On June 13, 1968, during a game at Fenway Park in Boston, Schaal was severely beaned above the left ear by a pitch from José Santiago of the Red Sox. The incident caused a one-inch skull fracture and a perforated eardrum, resulting in him remaining in the hospital until June 24. Despite returning briefly later in the season, Schaal experienced permanent hearing loss and balance issues that ultimately sidelined him for the rest of the year.

===Kansas City Royals===
After his subpar seasons in 1967 and 1968, the Angels left Schaal unprotected and he was selected by the Kansas City Royals in the expansion draft in October 1968. Schaal's career took off from there as he became the Royals' everyday third baseman, posting batting averages of .263 in 1969, .268 in 1970, and .274 in 1971 (when he also tallied his career high in home runs with 11). After slumping to .228 in 1972, Schaal rebounded with his career high .288 in 1973.

Schaal started slowly in 1974, batting only .176 in twelve games with the Royals. With future Hall of Famer George Brett ready to take over third base duties for Kansas City, the Royals traded Schaal back to the Angels for outfielder Richie Scheinblum. Schaal finished his career playing 53 games for the Angels, batting .248.

==Post-baseball life==
After retiring from baseball, Schaal operated Paul Schaal's Pizza and Pub near 103rd and State Line Road in Kansas City. Although the business was successful, he grew dissatisfied with its impact on his lifestyle. Schaal was encouraged by a tennis partner and customer who suggested he consider chiropractic studies. Following this advice, Schaal enrolled at Cleveland Chiropractic College in Kansas City where he earned his Doctor of Chiropractic degree in 1978 and became a practicing chiropractor in the area.
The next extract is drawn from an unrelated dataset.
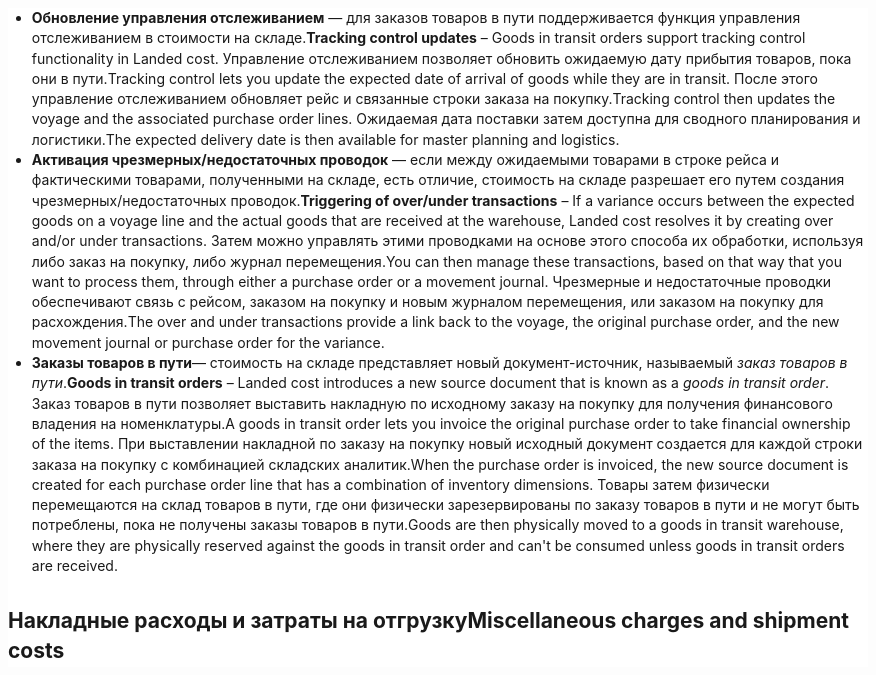 - <span data-ttu-id="a042f-186">**Обновление управления отслеживанием** — для заказов товаров в пути поддерживается функция управления отслеживанием в стоимости на складе.</span><span class="sxs-lookup"><span data-stu-id="a042f-186">**Tracking control updates** – Goods in transit orders support tracking control functionality in Landed cost.</span></span> <span data-ttu-id="a042f-187">Управление отслеживанием позволяет обновить ожидаемую дату прибытия товаров, пока они в пути.</span><span class="sxs-lookup"><span data-stu-id="a042f-187">Tracking control lets you update the expected date of arrival of goods while they are in transit.</span></span> <span data-ttu-id="a042f-188">После этого управление отслеживанием обновляет рейс и связанные строки заказа на покупку.</span><span class="sxs-lookup"><span data-stu-id="a042f-188">Tracking control then updates the voyage and the associated purchase order lines.</span></span> <span data-ttu-id="a042f-189">Ожидаемая дата поставки затем доступна для сводного планирования и логистики.</span><span class="sxs-lookup"><span data-stu-id="a042f-189">The expected delivery date is then available for master planning and logistics.</span></span>
- <span data-ttu-id="a042f-190">**Активация чрезмерных/недостаточных проводок** — если между ожидаемыми товарами в строке рейса и фактическими товарами, полученными на складе, есть отличие, стоимость на складе разрешает его путем создания чрезмерных/недостаточных проводок.</span><span class="sxs-lookup"><span data-stu-id="a042f-190">**Triggering of over/under transactions** – If a variance occurs between the expected goods on a voyage line and the actual goods that are received at the warehouse, Landed cost resolves it by creating over and/or under transactions.</span></span> <span data-ttu-id="a042f-191">Затем можно управлять этими проводками на основе этого способа их обработки, используя либо заказ на покупку, либо журнал перемещения.</span><span class="sxs-lookup"><span data-stu-id="a042f-191">You can then manage these transactions, based on that way that you want to process them, through either a purchase order or a movement journal.</span></span> <span data-ttu-id="a042f-192">Чрезмерные и недостаточные проводки обеспечивают связь с рейсом, заказом на покупку и новым журналом перемещения, или заказом на покупку для расхождения.</span><span class="sxs-lookup"><span data-stu-id="a042f-192">The over and under transactions provide a link back to the voyage, the original purchase order, and the new movement journal or purchase order for the variance.</span></span>
- <span data-ttu-id="a042f-193">**Заказы товаров в пути**— стоимость на складе представляет новый документ-источник, называемый *заказ товаров в пути*.</span><span class="sxs-lookup"><span data-stu-id="a042f-193">**Goods in transit orders** – Landed cost introduces a new source document that is known as a *goods in transit order*.</span></span> <span data-ttu-id="a042f-194">Заказ товаров в пути позволяет выставить накладную по исходному заказу на покупку для получения финансового владения на номенклатуры.</span><span class="sxs-lookup"><span data-stu-id="a042f-194">A goods in transit order lets you invoice the original purchase order to take financial ownership of the items.</span></span> <span data-ttu-id="a042f-195">При выставлении накладной по заказу на покупку новый исходный документ создается для каждой строки заказа на покупку с комбинацией складских аналитик.</span><span class="sxs-lookup"><span data-stu-id="a042f-195">When the purchase order is invoiced, the new source document is created for each purchase order line that has a combination of inventory dimensions.</span></span> <span data-ttu-id="a042f-196">Товары затем физически перемещаются на склад товаров в пути, где они физически зарезервированы по заказу товаров в пути и не могут быть потреблены, пока не получены заказы товаров в пути.</span><span class="sxs-lookup"><span data-stu-id="a042f-196">Goods are then physically moved to a goods in transit warehouse, where they are physically reserved against the goods in transit order and can't be consumed unless goods in transit orders are received.</span></span>

## <a name="miscellaneous-charges-and-shipment-costs"></a><span data-ttu-id="a042f-197">Накладные расходы и затраты на отгрузку</span><span class="sxs-lookup"><span data-stu-id="a042f-197">Miscellaneous charges and shipment costs</span></span>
==Personal life and death==
Schaal had spondylolisthesis, a condition involving a permanent curvature of the fifth lumbar vertebrae. He began receiving chiropractic treatments at the age of 21 for the condition and stated he felt the treatment enabled him to extend his career in professional baseball and later influenced him to study chiropractic.

Schaal died from cancer on September 1, 2017 at age 74.